- Work to be completed
When copying the entries below, leave out every picture and keep the rest exact.

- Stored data
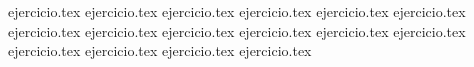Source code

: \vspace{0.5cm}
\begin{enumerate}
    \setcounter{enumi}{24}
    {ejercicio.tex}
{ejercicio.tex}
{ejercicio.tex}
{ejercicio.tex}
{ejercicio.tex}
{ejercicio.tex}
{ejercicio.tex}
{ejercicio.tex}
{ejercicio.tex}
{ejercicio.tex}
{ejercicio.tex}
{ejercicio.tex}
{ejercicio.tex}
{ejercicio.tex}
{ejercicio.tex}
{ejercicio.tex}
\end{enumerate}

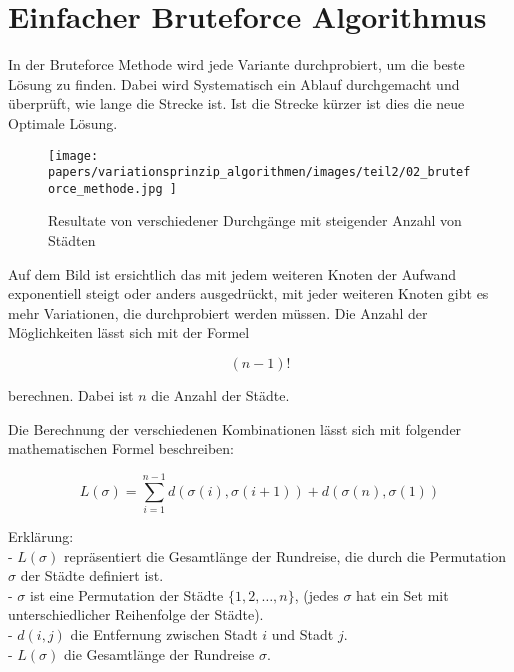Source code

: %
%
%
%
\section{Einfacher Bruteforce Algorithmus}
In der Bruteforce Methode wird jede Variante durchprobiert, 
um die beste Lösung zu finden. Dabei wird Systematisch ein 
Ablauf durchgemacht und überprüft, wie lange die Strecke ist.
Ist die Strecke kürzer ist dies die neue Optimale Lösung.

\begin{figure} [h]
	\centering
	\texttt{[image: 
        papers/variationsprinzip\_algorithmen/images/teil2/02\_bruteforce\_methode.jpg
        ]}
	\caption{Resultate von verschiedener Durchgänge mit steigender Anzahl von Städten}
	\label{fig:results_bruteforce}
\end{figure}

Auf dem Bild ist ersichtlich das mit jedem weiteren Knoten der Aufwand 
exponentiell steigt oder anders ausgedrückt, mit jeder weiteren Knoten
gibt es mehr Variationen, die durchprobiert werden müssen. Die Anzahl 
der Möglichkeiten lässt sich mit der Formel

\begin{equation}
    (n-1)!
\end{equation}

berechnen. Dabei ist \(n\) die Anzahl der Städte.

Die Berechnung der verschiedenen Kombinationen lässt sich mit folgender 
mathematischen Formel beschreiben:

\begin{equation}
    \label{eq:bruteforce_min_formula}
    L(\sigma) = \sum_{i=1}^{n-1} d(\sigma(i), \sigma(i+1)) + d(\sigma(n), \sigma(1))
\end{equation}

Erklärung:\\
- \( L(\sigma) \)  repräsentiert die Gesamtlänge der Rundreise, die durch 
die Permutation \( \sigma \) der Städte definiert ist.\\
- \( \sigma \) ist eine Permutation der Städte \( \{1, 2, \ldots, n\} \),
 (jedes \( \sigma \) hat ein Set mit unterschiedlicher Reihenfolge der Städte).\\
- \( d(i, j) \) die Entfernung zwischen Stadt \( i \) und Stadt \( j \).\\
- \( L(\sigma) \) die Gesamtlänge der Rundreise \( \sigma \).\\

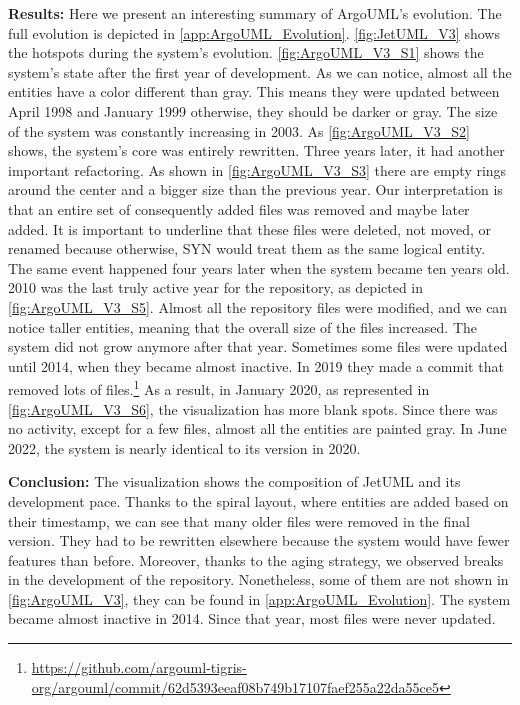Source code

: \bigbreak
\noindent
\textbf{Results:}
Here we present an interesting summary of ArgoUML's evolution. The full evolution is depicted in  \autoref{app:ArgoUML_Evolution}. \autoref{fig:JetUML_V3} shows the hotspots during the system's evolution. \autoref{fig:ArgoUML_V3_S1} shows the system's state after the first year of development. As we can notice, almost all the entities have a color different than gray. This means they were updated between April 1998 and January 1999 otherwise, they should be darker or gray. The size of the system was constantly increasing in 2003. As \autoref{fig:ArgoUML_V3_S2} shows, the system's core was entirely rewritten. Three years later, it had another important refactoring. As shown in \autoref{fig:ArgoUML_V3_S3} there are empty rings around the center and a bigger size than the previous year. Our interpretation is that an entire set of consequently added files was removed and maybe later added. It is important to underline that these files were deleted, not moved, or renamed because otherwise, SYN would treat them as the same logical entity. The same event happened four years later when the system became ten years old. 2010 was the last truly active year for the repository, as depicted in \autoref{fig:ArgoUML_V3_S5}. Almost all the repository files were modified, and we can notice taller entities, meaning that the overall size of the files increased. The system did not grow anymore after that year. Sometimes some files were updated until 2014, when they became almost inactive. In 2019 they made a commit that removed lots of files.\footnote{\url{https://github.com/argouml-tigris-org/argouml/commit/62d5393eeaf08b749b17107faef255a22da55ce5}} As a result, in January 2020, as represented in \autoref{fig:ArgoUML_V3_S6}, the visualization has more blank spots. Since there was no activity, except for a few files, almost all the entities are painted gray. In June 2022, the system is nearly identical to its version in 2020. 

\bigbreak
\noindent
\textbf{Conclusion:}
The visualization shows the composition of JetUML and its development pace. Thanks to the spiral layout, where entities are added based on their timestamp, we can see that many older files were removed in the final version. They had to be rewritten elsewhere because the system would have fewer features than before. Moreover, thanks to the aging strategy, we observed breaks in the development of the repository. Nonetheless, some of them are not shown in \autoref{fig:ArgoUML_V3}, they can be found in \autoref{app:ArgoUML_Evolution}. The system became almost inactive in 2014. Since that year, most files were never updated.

- Written reply
Source code

: \vspace{0.5cm}
\begin{enumerate}
    \setcounter{enumi}{24}
    {ejercicio.tex}
{ejercicio.tex}
{ejercicio.tex}
{ejercicio.tex}
{ejercicio.tex}
{ejercicio.tex}
{ejercicio.tex}
{ejercicio.tex}
{ejercicio.tex}
{ejercicio.tex}
{ejercicio.tex}
{ejercicio.tex}
{ejercicio.tex}
{ejercicio.tex}
{ejercicio.tex}
{ejercicio.tex}
\end{enumerate}

Source code

: %
%
%
%
\section{Einfacher Bruteforce Algorithmus}
In der Bruteforce Methode wird jede Variante durchprobiert, 
um die beste Lösung zu finden. Dabei wird Systematisch ein 
Ablauf durchgemacht und überprüft, wie lange die Strecke ist.
Ist die Strecke kürzer ist dies die neue Optimale Lösung.

\begin{figure} [h]
	\centering
	\texttt{[image: 
        papers/variationsprinzip\_algorithmen/images/teil2/02\_bruteforce\_methode.jpg
        ]}
	\caption{Resultate von verschiedener Durchgänge mit steigender Anzahl von Städten}
	\label{fig:results_bruteforce}
\end{figure}

Auf dem Bild ist ersichtlich das mit jedem weiteren Knoten der Aufwand 
exponentiell steigt oder anders ausgedrückt, mit jeder weiteren Knoten
gibt es mehr Variationen, die durchprobiert werden müssen. Die Anzahl 
der Möglichkeiten lässt sich mit der Formel

\begin{equation}
    (n-1)!
\end{equation}

berechnen. Dabei ist \(n\) die Anzahl der Städte.

Die Berechnung der verschiedenen Kombinationen lässt sich mit folgender 
mathematischen Formel beschreiben:

\begin{equation}
    \label{eq:bruteforce_min_formula}
    L(\sigma) = \sum_{i=1}^{n-1} d(\sigma(i), \sigma(i+1)) + d(\sigma(n), \sigma(1))
\end{equation}

Erklärung:\\
- \( L(\sigma) \)  repräsentiert die Gesamtlänge der Rundreise, die durch 
die Permutation \( \sigma \) der Städte definiert ist.\\
- \( \sigma \) ist eine Permutation der Städte \( \{1, 2, \ldots, n\} \),
 (jedes \( \sigma \) hat ein Set mit unterschiedlicher Reihenfolge der Städte).\\
- \( d(i, j) \) die Entfernung zwischen Stadt \( i \) und Stadt \( j \).\\
- \( L(\sigma) \) die Gesamtlänge der Rundreise \( \sigma \).\\

Source code

: \bigbreak
\noindent
\textbf{Results:}
Here we present an interesting summary of ArgoUML's evolution. The full evolution is depicted in  \autoref{app:ArgoUML_Evolution}. \autoref{fig:JetUML_V3} shows the hotspots during the system's evolution. \autoref{fig:ArgoUML_V3_S1} shows the system's state after the first year of development. As we can notice, almost all the entities have a color different than gray. This means they were updated between April 1998 and January 1999 otherwise, they should be darker or gray. The size of the system was constantly increasing in 2003. As \autoref{fig:ArgoUML_V3_S2} shows, the system's core was entirely rewritten. Three years later, it had another important refactoring. As shown in \autoref{fig:ArgoUML_V3_S3} there are empty rings around the center and a bigger size than the previous year. Our interpretation is that an entire set of consequently added files was removed and maybe later added. It is important to underline that these files were deleted, not moved, or renamed because otherwise, SYN would treat them as the same logical entity. The same event happened four years later when the system became ten years old. 2010 was the last truly active year for the repository, as depicted in \autoref{fig:ArgoUML_V3_S5}. Almost all the repository files were modified, and we can notice taller entities, meaning that the overall size of the files increased. The system did not grow anymore after that year. Sometimes some files were updated until 2014, when they became almost inactive. In 2019 they made a commit that removed lots of files.\footnote{\url{https://github.com/argouml-tigris-org/argouml/commit/62d5393eeaf08b749b17107faef255a22da55ce5}} As a result, in January 2020, as represented in \autoref{fig:ArgoUML_V3_S6}, the visualization has more blank spots. Since there was no activity, except for a few files, almost all the entities are painted gray. In June 2022, the system is nearly identical to its version in 2020. 

\bigbreak
\noindent
\textbf{Conclusion:}
The visualization shows the composition of JetUML and its development pace. Thanks to the spiral layout, where entities are added based on their timestamp, we can see that many older files were removed in the final version. They had to be rewritten elsewhere because the system would have fewer features than before. Moreover, thanks to the aging strategy, we observed breaks in the development of the repository. Nonetheless, some of them are not shown in \autoref{fig:ArgoUML_V3}, they can be found in \autoref{app:ArgoUML_Evolution}. The system became almost inactive in 2014. Since that year, most files were never updated.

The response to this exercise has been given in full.